Back in San Diego, Rezende had only been in his new job a few weeks when a fire broke out May 15 at the 250-megawatt Gateway Energy Storage in Otay Mesa. A fire ignited in one of seven buildings where racks of lithium-ion batteries are stored.
Crews sprayed millions of gallons of water onto the building. Officials initially thought it was out the next evening, but the batteries kept reigniting. It took 17 days before crews were released from the fire.
Fire officials said the lithium-ion batteries experienced “thermal runaway” — a condition in which excessive heat results in a chemical reaction that spreads to other batteries.
When responding to a fire involving batteries, Rezende said an incident commander will look at several factors, including the location of the fire and the risk to public safety, before choosing whether to fight it defensively or offensively. “Either we flood it with water and do the best that we can to cool it. Or we let it self-consume — consume all the fuel and then it kind of self-extinguishes,” he said.
Early career goals didn’t include firefighting
Rezende didn’t grow up wanting to be a firefighter.

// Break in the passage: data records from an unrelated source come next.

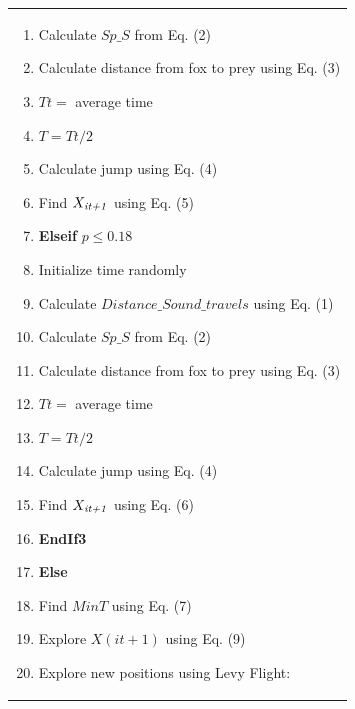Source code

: \documentclass[
]{article}
\begin{document}
\begin{justify}
{\begin{minipage}[t]{\textwidth}
\begin{longtable}{@{}p{\dimexpr\linewidth-2\tabcolsep\relax}@{}}
\begin{minipage}[t]{\linewidth}
\begin{enumerate}
  \item \hspace{1.5cm} Calculate $Sp\_S$ from Eq. (2)
  \item \hspace{1.5cm} Calculate distance from fox to prey using Eq. (3)
  \item \hspace{1.5cm} $Tt =$ average time
  \item \hspace{1.5cm} $T=Tt/2$
  \item \hspace{1.5cm} Calculate jump using Eq. (4)
  \item \hspace{1.5cm} Find $X_{\text{\textit{it+1}}}$ using Eq. (5)
  \item \hspace{1cm} \textbf{Elseif} $p \leq 0.18$ 
  \item \hspace{1.5cm} Initialize time randomly
  \item \hspace{1.5cm} Calculate $Distance\_Sound\_travels$ using Eq. (1)
  \item \hspace{1.5cm} Calculate $Sp\_S$ from Eq. (2)
  \item \hspace{1.5cm} Calculate distance from fox to prey using Eq. (3) 
  \item \hspace{1.5cm} $Tt =$ average time
  \item \hspace{1.5cm} $T=Tt/2$
  \item \hspace{1.5cm} Calculate jump using Eq. (4)
  \item \hspace{1.5cm} Find $X_{\text{\textit{it+1}}}$ using Eq. (6)
  \item \hspace{1cm} \textbf{EndIf3}
    \item \hspace{0.5cm} \textbf{Else}
    \item \hspace{1cm} Find $MinT$ using Eq. (7)
    \item \hspace{1cm} Explore $X(it+1)$ using Eq. (9)
    \item \hspace{1cm} Explore new positions using Levy Flight:

\end{enumerate}
\end{minipage}
\end{longtable}
\end{minipage}}
\end{justify}
\end{document}
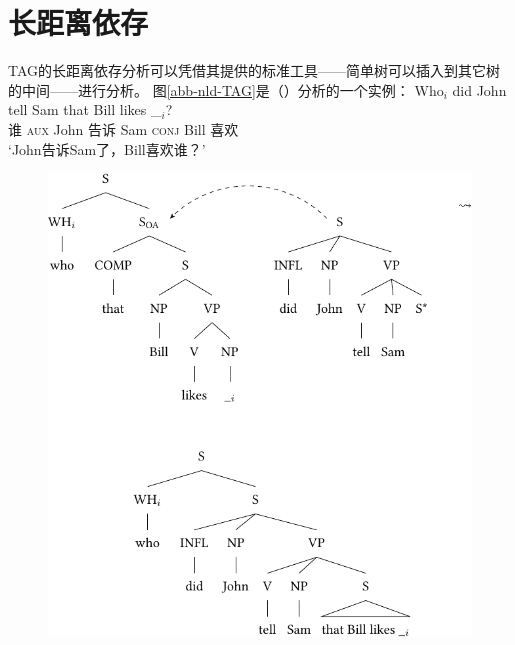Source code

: \section{长距离依存}
\label{TAG-Fernabh}

TAG的长距离依存分析可以凭借其提供的标准工具——简单树可以插入到其它树的中间——进行分析。
图\vref{abb-nld-TAG}是（）分析的一个实例：
\ea
\gll Who$_i$ did John tell Sam that Bill likes \_$_i$?\\
     谁 \textsc{aux} John 告诉 Sam \textsc{conj} Bill 喜欢 \\
\glt `John告诉Sam了，Bill喜欢谁？'
\z
%
\begin{figure}
\includegraphics{Figures/tag-long-distance-dependencies-crop}

\end{figure}
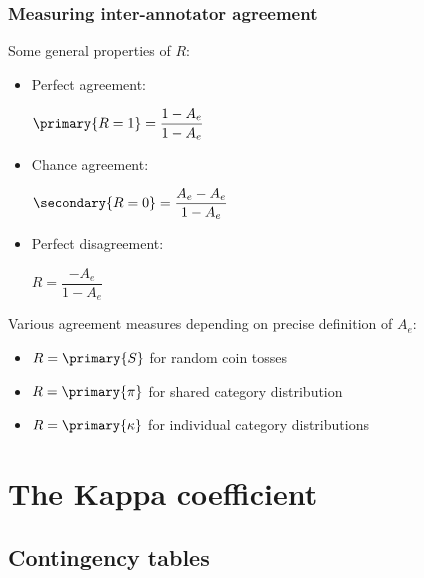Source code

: \documentclass[t]{beamer} %
\begin{document}
\begin{frame}
  \frametitle{Measuring inter-annotator agreement}

  Some general properties of $R$:
  \begin{itemize}
  \item<2-> \parbox{4cm}{Perfect agreement:} $\primary{R = 1} = \dfrac{1 - A_e}{1 - A_e}$
  \item<3-> \parbox{4cm}{Chance agreement:} $\secondary{R = 0} = \dfrac{A_e - A_e}{1 - A_e}$
  \item<4-> \parbox{4cm}{Perfect disagreement:} $R = \dfrac{-A_e}{1 - A_e}$
  \end{itemize}

  \gap[2]
  Various agreement measures depending on precise definition of $A_e$:%
  \begin{itemize}
  \item<6-> $R = \primary{S}$ for random coin tosses \citep{Bennett:Alpert:Goldstein:54}
  \item<7-> $R = \primary{\pi}$ for shared category distribution \citep{Scott:55}
  \item<8-> $R = \primary{\kappa}$ for individual category distributions \citep{Cohen:60}
  \end{itemize}
\end{frame}


\section[Kappa]{The Kappa coefficient}

\subsection{Contingency tables}
\end{document}

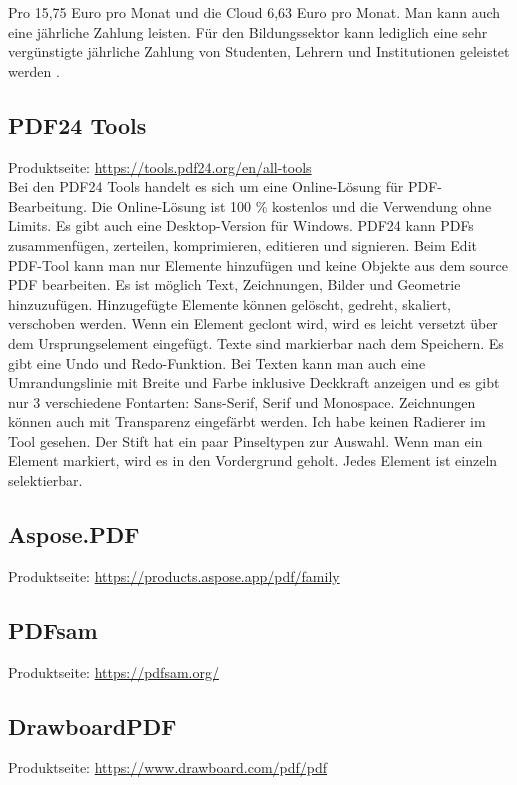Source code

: Pro 15,75 Euro pro Monat und die Cloud 6,63 Euro pro Monat. Man kann auch eine jährliche Zahlung leisten. Für den Bildungssektor kann lediglich eine sehr vergünstigte jährliche Zahlung von Studenten, Lehrern und Institutionen geleistet werden \cite{foxit-editor}. 

\subsection{PDF24 Tools}
Produktseite: \url{https://tools.pdf24.org/en/all-tools} \\
Bei den PDF24 Tools handelt es sich um eine Online-Lösung für PDF-Bearbeitung. Die Online-Lösung ist 100 \% kostenlos und die Verwendung ohne Limits. Es gibt auch eine Desktop-Version für Windows. PDF24 kann PDFs zusammenfügen, zerteilen, komprimieren, editieren und signieren. Beim Edit PDF-Tool kann man nur Elemente hinzufügen und keine Objekte aus dem source PDF bearbeiten. Es ist möglich Text, Zeichnungen, Bilder und Geometrie hinzuzufügen. Hinzugefügte Elemente können gelöscht, gedreht, skaliert, verschoben werden. Wenn ein Element geclont wird, wird es leicht versetzt über dem Ursprungselement eingefügt. Texte sind markierbar nach dem Speichern. Es gibt eine Undo und Redo-Funktion. Bei Texten kann man auch eine Umrandungslinie mit Breite und Farbe inklusive Deckkraft anzeigen und es gibt nur 3 verschiedene Fontarten: Sans-Serif, Serif und Monospace. Zeichnungen können auch mit Transparenz eingefärbt werden. Ich habe keinen Radierer im Tool gesehen. Der Stift hat ein paar Pinseltypen zur Auswahl. Wenn man ein Element markiert, wird es in den Vordergrund geholt. Jedes Element ist einzeln selektierbar. 
\cite{pdf24}

\subsection{Aspose.PDF}
Produktseite: \url{https://products.aspose.app/pdf/family} \\


\subsection{PDFsam}
Produktseite: \url{https://pdfsam.org/}

\subsection{DrawboardPDF}
Produktseite: \url{https://www.drawboard.com/pdf/pdf}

The son of a Brazilian diplomat, he was born in Los Angeles and moved to Brazil with his family before returning to the U.S. when he was 12.

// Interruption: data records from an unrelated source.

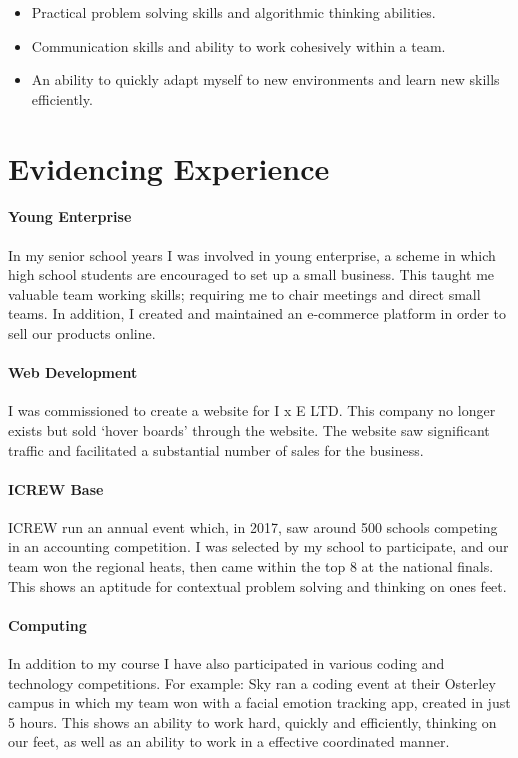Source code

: \documentclass[9pt,a4paper]{article}
\begin{document}
\begin{multicols*}{2}
\begin{itemize}
\item Practical problem solving skills and algorithmic thinking abilities.

\item Communication skills and ability to work cohesively within a team.

\item An ability to quickly adapt myself to new environments and learn new skills efficiently.
\end{itemize}

\section*{Evidencing Experience}
\paragraph{Young Enterprise}
In my senior school years I was involved in young enterprise, a scheme in which high school students are encouraged to set up a small business.
This taught me valuable team working skills; requiring me to chair meetings and direct small teams.
In addition, I created and maintained an e-commerce platform in order to sell our products online.

\paragraph{Web Development}
I was commissioned to create a website for I x E LTD.
This company no longer exists but sold `hover boards' through the website.
The website saw significant traffic and facilitated a substantial number of sales for the business.

\paragraph{ICREW Base}
ICREW run an annual event which, in 2017, saw around 500 schools competing in an accounting competition.
I was selected by my school to participate, and our team won the regional heats, then came within the top 8 at the national finals.
This shows an aptitude for contextual problem solving and thinking on ones feet.

\paragraph{Computing}
In addition to my course I have also participated in various coding and technology competitions.
For example: Sky ran a coding event at their Osterley campus in which my team won with a facial emotion tracking app, created in just 5 hours.
This shows an ability to work hard, quickly and efficiently, thinking on our feet, as well as an ability to work in a effective coordinated manner.


\end{multicols*}
\end{document}
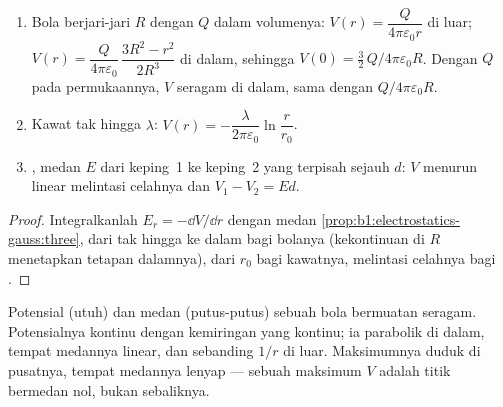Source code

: \begin{proposition}\label{prop:b1:potential-capacitors:classic}
\begin{enumerate}
  \item Bola berjari-jari $R$ dengan $Q$ dalam volumenya: $V(r) = \dfrac{Q}{4\pi\varepsilon_0r}$
        di luar; $V(r) = \dfrac{Q}{4\pi\varepsilon_0}\,\dfrac{3R^2 - r^2}{2R^3}$
        di dalam, sehingga $V(0) = \tfrac32\,Q/4\pi\varepsilon_0R$. Dengan $Q$ pada permukaannya,
        $V$ seragam di dalam, sama dengan $Q/4\pi\varepsilon_0R$.
  \item Kawat tak hingga $\lambda$: $V(r) = -\dfrac{\lambda}{2\pi\varepsilon_0}\ln\dfrac{r}{r_0}$.
  \item {}, medan $E$ dari keping~1 ke keping~2 yang terpisah
        sejauh $d$: $V$ menurun linear melintasi celahnya dan $V_1 - V_2 = Ed$.
\end{enumerate}
\end{proposition}

\begin{proof}
Integralkanlah $E_r = -\dd V/\dd r$ dengan medan
\cref{prop:b1:electrostatics-gauss:three}, dari tak hingga ke dalam bagi
bolanya (kekontinuan di $R$ menetapkan tetapan dalamnya), dari $r_0$ bagi
kawatnya, melintasi celahnya bagi .
\end{proof}

\begin{omfigure}

{\small Potensial (utuh) dan medan (putus-putus) sebuah bola bermuatan
seragam. Potensialnya kontinu dengan kemiringan yang kontinu; ia
parabolik di dalam, tempat medannya linear, dan sebanding $1/r$ di luar.
Maksimumnya duduk di pusatnya, tempat medannya lenyap --- sebuah maksimum
$V$ adalah titik bermedan nol, bukan sebaliknya.}
\end{omfigure}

Tall and athletic, he initially wanted to be a fitness trainer for a pro soccer team and earned master’s degrees in exercise physiology and nutritional sciences at San Diego State University. Armed with two graduate degrees, he briefly considered pursuing a doctorate before deciding instead to work as an exercise physiologist in the Fire Department’s wellness program. He eventually opted to make the fire service a career and graduated from the academy in 2007.

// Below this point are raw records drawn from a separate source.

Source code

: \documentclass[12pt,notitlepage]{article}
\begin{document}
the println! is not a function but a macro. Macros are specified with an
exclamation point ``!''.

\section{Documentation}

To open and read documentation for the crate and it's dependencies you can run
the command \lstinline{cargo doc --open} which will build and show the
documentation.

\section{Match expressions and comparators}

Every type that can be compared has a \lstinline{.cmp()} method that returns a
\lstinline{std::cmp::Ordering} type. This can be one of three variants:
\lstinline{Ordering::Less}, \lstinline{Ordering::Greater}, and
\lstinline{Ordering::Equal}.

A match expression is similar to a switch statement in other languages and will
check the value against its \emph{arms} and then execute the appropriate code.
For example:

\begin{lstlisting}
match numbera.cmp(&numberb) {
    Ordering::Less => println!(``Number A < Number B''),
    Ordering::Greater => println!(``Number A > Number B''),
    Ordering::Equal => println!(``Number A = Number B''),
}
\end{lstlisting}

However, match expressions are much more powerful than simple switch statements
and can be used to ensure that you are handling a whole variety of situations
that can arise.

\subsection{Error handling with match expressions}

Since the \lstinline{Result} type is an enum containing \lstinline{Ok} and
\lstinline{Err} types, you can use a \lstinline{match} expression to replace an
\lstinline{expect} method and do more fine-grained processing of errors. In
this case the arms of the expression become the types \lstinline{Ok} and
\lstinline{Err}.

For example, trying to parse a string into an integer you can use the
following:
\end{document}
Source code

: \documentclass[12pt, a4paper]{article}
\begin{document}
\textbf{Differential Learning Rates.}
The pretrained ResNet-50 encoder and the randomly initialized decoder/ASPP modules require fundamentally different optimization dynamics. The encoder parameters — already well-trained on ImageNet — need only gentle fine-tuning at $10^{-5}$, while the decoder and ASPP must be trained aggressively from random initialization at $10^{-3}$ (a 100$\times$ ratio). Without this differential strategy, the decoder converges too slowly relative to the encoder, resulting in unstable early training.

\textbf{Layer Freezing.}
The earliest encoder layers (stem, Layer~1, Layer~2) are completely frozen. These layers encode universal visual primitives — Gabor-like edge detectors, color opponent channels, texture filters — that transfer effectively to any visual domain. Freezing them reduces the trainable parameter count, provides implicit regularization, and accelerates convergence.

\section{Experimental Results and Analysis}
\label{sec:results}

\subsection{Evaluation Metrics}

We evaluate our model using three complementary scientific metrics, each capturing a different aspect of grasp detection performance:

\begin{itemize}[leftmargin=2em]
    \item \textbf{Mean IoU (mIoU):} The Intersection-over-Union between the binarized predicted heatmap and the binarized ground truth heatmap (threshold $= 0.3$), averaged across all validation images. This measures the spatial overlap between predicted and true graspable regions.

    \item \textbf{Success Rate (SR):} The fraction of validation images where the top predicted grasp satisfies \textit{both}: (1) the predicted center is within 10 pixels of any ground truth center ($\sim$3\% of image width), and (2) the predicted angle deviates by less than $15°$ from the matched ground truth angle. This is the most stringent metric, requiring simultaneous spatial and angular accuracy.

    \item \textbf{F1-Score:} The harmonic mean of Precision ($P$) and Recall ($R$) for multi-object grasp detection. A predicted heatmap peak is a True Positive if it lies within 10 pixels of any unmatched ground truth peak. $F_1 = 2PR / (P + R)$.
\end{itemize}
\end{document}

In his new job, he’s a frequent speaker at conferences and meets with elected leaders and fire officials around the region as they consider energy storage facilities in their jurisdictions. Rezende said he will ensure training keeps up with emerging technologies, and he’s pushing for departments to better track fires that involve lithium-ion batteries. The city of San Diego had 104 fires involving lithium batteries in 2023 and 63 this year as of late August.
The city has put out public service announcements warning residents not to leave e-bikes unattended while charging them. The city also urges residents to use cords and power adapters provided by the manufacturer and to be aware of signs a battery is failing, such as overheating or emitting an odd odor.
Rezende would also like to see better options for residents looking to discard old or damaged lithium-ion batteries, which cannot be tossed into municipal trash because of the risk of sparking a fire or causing explosions in trash trucks or landfills. The city’s hazmat team has helped test prototypes of battery disposal containers, which Rezende envisions one day could be placed at drop-off locations at some city facilities. The team also is working with a UCLA researcher who is measuring contaminants on firefighter gear from battery fires — and who is trying to find the best way to clean them.
“My top priority is keeping my guys safe,” he said. “If we can protect the firefighters, we can protect the public.”
As for the future, Rezende would like to see an outreach program in high schools to educate teens about how to use and store batteries safely and provide warnings about the danger of altering e-bikes and e-scooters to go faster.